The answer must be every line of the records in which the string "that" appears.

**DATA TO PROCESS:**

'''

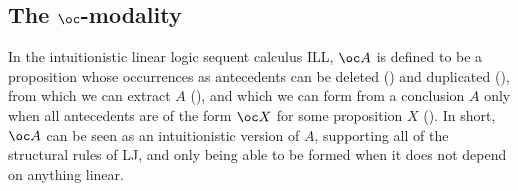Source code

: %
%
%
%
%
%
%

\subsection{The $\oc$-modality}


In the intuitionistic linear logic sequent calculus ILL, $\oc A$ is defined
to be a proposition whose occurrences as antecedents can be deleted
() and duplicated (), from which we can
extract $A$ (), and which we can form from a conclusion
$A$ only when all antecedents are of the form $\oc X$ for some proposition $X$
().
In short, $\oc A$ can be seen as an intuitionistic version of $A$, supporting
all of the structural rules of LJ, and only being able to be formed when it
does not depend on anything linear.

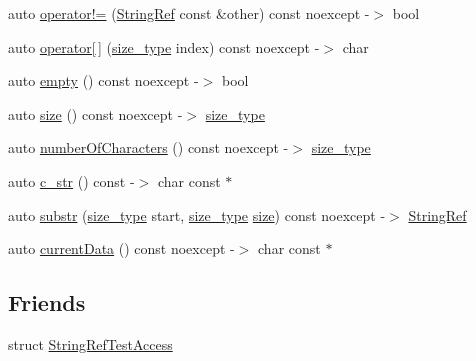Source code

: \begin{DoxyCompactItemize}
\item 
auto \mbox{\hyperlink{class_catch_1_1_string_ref_aaa6c8bf61c4628034c19763d1c8ad215}{operator!=}} (\mbox{\hyperlink{class_catch_1_1_string_ref}{String\+Ref}} const \&other) const noexcept -\/$>$ bool
\item 
auto \mbox{\hyperlink{class_catch_1_1_string_ref_a4ba2e01eec1f0f56c257d213c796ab3b}{operator\mbox{[}$\,$\mbox{]}}} (\mbox{\hyperlink{class_catch_1_1_string_ref_a06b4db8fc82b197004291cf370b2ba7c}{size\+\_\+type}} index) const noexcept -\/$>$ char
\item 
auto \mbox{\hyperlink{class_catch_1_1_string_ref_ac6b68b9dc1e1dec69e884e3f7be581bd}{empty}} () const noexcept -\/$>$ bool
\item 
auto \mbox{\hyperlink{class_catch_1_1_string_ref_ae084d72cb2952cee61a63ef36611d0ad}{size}} () const noexcept -\/$>$ \mbox{\hyperlink{class_catch_1_1_string_ref_a06b4db8fc82b197004291cf370b2ba7c}{size\+\_\+type}}
\item 
auto \mbox{\hyperlink{class_catch_1_1_string_ref_a6a6cac7430e626ffdd7550a081e8168f}{number\+Of\+Characters}} () const noexcept -\/$>$ \mbox{\hyperlink{class_catch_1_1_string_ref_a06b4db8fc82b197004291cf370b2ba7c}{size\+\_\+type}}
\item 
auto \mbox{\hyperlink{class_catch_1_1_string_ref_a1669cb2765e820ca258159676cbd82a5}{c\+\_\+str}} () const -\/$>$ char const $\ast$
\item 
auto \mbox{\hyperlink{class_catch_1_1_string_ref_a248568b467cf6599320903ae613c8eee}{substr}} (\mbox{\hyperlink{class_catch_1_1_string_ref_a06b4db8fc82b197004291cf370b2ba7c}{size\+\_\+type}} start, \mbox{\hyperlink{class_catch_1_1_string_ref_a06b4db8fc82b197004291cf370b2ba7c}{size\+\_\+type}} \mbox{\hyperlink{class_catch_1_1_string_ref_ae084d72cb2952cee61a63ef36611d0ad}{size}}) const noexcept -\/$>$ \mbox{\hyperlink{class_catch_1_1_string_ref}{String\+Ref}}
\item 
auto \mbox{\hyperlink{class_catch_1_1_string_ref_aee240387305ca8b249169d79f36e7002}{current\+Data}} () const noexcept -\/$>$ char const $\ast$
\end{DoxyCompactItemize}
\subsection*{Friends}
\begin{DoxyCompactItemize}
\item 
struct \mbox{\hyperlink{class_catch_1_1_string_ref_a420e64e1652de1b0d427775781b018f5}{String\+Ref\+Test\+Access}}
\end{DoxyCompactItemize}


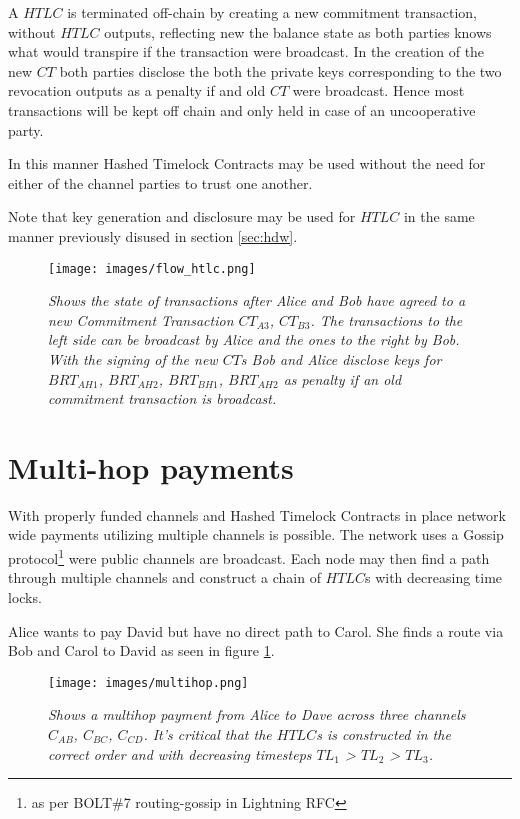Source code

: A $HTLC$ is terminated off-chain by creating a new commitment transaction, without $HTLC$ outputs, reflecting new the balance state as both parties knows what would transpire if the transaction were broadcast. In the creation of the new $CT$ both parties disclose the both the private keys corresponding to the two revocation outputs as a penalty if and old $CT$ were broadcast. Hence most transactions will be kept off chain and only held in case of an uncooperative party.

In this manner Hashed Timelock Contracts may be used without the need for either of the channel parties to trust one another.

Note that key generation and disclosure may be used for $HTLC$ in the same manner previously disused in section \ref{sec:hdw}.

\newpage
\onecolumn

\begin{figure}[!htb]

	\centering
	\texttt{[image: images/flow\_htlc.png]}

	\caption{\textit{
			Shows the state of transactions after Alice and Bob have agreed to a new Commitment Transaction $CT_{A3}$, $CT_{B3}$. 
			The transactions to the left side can be broadcast by Alice and the ones to the right by Bob. With the signing of the new $CT$s
			Bob and Alice disclose keys for $BRT_{AH1}$, $BRT_{AH2}$, $BRT_{BH1}$, $BRT_{AH2}$ as penalty if an old commitment transaction is broadcast.
		}}
\end{figure}
\newpage
\twocolumn

\section{Multi-hop payments} 

With properly funded channels and Hashed Timelock Contracts in place network wide payments utilizing multiple channels is possible.
The network uses a Gossip protocol\footnote{as per BOLT\#7 routing-gossip in Lightning RFC\cite{repository:lightning:rfc}} were
public channels are broadcast. Each node may then find a path through multiple channels and construct a chain of $HTLC$s with decreasing time locks.

Alice wants to pay David but have no direct path to Carol. She finds a route via Bob and Carol to David as seen in figure \ref{fig:multihop}.

\begin{figure}[!htb]

	\centering
	\texttt{[image: images/multihop.png]}

	\caption{\textit{
			Shows a multihop payment from Alice to Dave across three channels $C_{AB}$, $C_{BC}$, $C_{CD}$. It's critical that the $HTLC$s is constructed in the correct order and with decreasing timesteps $TL_{1}$ > $TL_{2}$ > $TL_{3}$.
		}}
	\label{fig:multihop}

\end{figure}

'''

**ANSWER SPACE:**
Note that key generation and disclosure may be used for $HTLC$ in the same manner previously disused in section \ref{sec:hdw}.
			Shows a multihop payment from Alice to Dave across three channels $C_{AB}$, $C_{BC}$, $C_{CD}$. It's critical that the $HTLC$s is constructed in the correct order and with decreasing timesteps $TL_{1}$ > $TL_{2}$ > $TL_{3}$.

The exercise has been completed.